> **EXERCISE DIRECTIONS**
Below are the records. Retype exactly the lines between the lines holding "修改, 例如修改Document的API使之只能针对特定模块" and "- 文件系统和领域模型之间的关系怎样?", inclusive.
┌─ SUPPLIED RECORDS
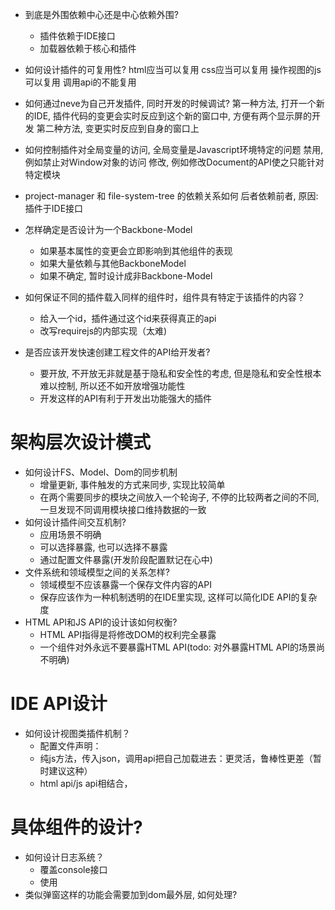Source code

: - 到底是外围依赖中心还是中心依赖外围?
    - 插件依赖于IDE接口
    - 加载器依赖于核心和插件

- 如何设计插件的可复用性?
html应当可以复用
css应当可以复用
操作视图的js可以复用
调用api的不能复用


- 如何通过neve为自己开发插件, 同时开发的时候调试?
第一种方法, 打开一个新的IDE, 插件代码的变更会实时反应到这个新的窗口中, 方便有两个显示屏的开发
第二种方法, 变更实时反应到自身的窗口上


- 如何控制插件对全局变量的访问, 全局变量是Javascript环境特定的问题
禁用, 例如禁止对Window对象的访问
修改, 例如修改Document的API使之只能针对特定模块


- project-manager 和 file-system-tree 的依赖关系如何
后者依赖前者, 原因: 插件于IDE接口


- 怎样确定是否设计为一个Backbone-Model
    - 如果基本属性的变更会立即影响到其他组件的表现
    - 如果大量依赖与其他BackboneModel
    - 如果不确定, 暂时设计成非Backbone-Model




- 如何保证不同的插件载入同样的组件时，组件具有特定于该插件的内容？
    - 给入一个id，插件通过这个id来获得真正的api
    - 改写requirejs的内部实现（太难)

- 是否应该开发快速创建工程文件的API给开发者?
    - 要开放, 不开放无非就是基于隐私和安全性的考虑, 但是隐私和安全性根本难以控制, 所以还不如开放增强功能性
    - 开发这样的API有利于开发出功能强大的插件

# 架构层次设计模式
- 如何设计FS、Model、Dom的同步机制
    - 增量更新, 事件触发的方式来同步, 实现比较简单
    - 在两个需要同步的模块之间放入一个轮询子, 不停的比较两者之间的不同, 一旦发现不同调用模块接口维持数据的一致
- 如何设计插件间交互机制?
    - 应用场景不明确
    - 可以选择暴露, 也可以选择不暴露
    - 通过配置文件暴露(开发阶段配置默记在心中)
- 文件系统和领域模型之间的关系怎样?
    - 领域模型不应该暴露一个保存文件内容的API
    - 保存应该作为一种机制透明的在IDE里实现, 这样可以简化IDE API的复杂度
- HTML API和JS API的设计该如何权衡?
    - HTML API指得是将修改DOM的权利完全暴露
    - 一个组件对外永远不要暴露HTML API(todo: 对外暴露HTML API的场景尚不明确)

# IDE API设计
- 如何设计视图类插件机制？
    - 配置文件声明：
    - 纯js方法，传入json，调用api把自己加载进去：更灵活，鲁棒性更差（暂时建议这种）
    - html api/js api相结合，


# 具体组件的设计?
- 如何设计日志系统？
    - 覆盖console接口
    - 使用
- 类似弹窗这样的功能会需要加到dom最外层, 如何处理?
└─
> **RESPONSE TO THIS EXERCISE**
修改, 例如修改Document的API使之只能针对特定模块


- project-manager 和 file-system-tree 的依赖关系如何
后者依赖前者, 原因: 插件于IDE接口


- 怎样确定是否设计为一个Backbone-Model
    - 如果基本属性的变更会立即影响到其他组件的表现
    - 如果大量依赖与其他BackboneModel
    - 如果不确定, 暂时设计成非Backbone-Model




- 如何保证不同的插件载入同样的组件时，组件具有特定于该插件的内容？
    - 给入一个id，插件通过这个id来获得真正的api
    - 改写requirejs的内部实现（太难)

- 是否应该开发快速创建工程文件的API给开发者?
    - 要开放, 不开放无非就是基于隐私和安全性的考虑, 但是隐私和安全性根本难以控制, 所以还不如开放增强功能性
    - 开发这样的API有利于开发出功能强大的插件

# 架构层次设计模式
- 如何设计FS、Model、Dom的同步机制
    - 增量更新, 事件触发的方式来同步, 实现比较简单
    - 在两个需要同步的模块之间放入一个轮询子, 不停的比较两者之间的不同, 一旦发现不同调用模块接口维持数据的一致
- 如何设计插件间交互机制?
    - 应用场景不明确
    - 可以选择暴露, 也可以选择不暴露
    - 通过配置文件暴露(开发阶段配置默记在心中)
- 文件系统和领域模型之间的关系怎样?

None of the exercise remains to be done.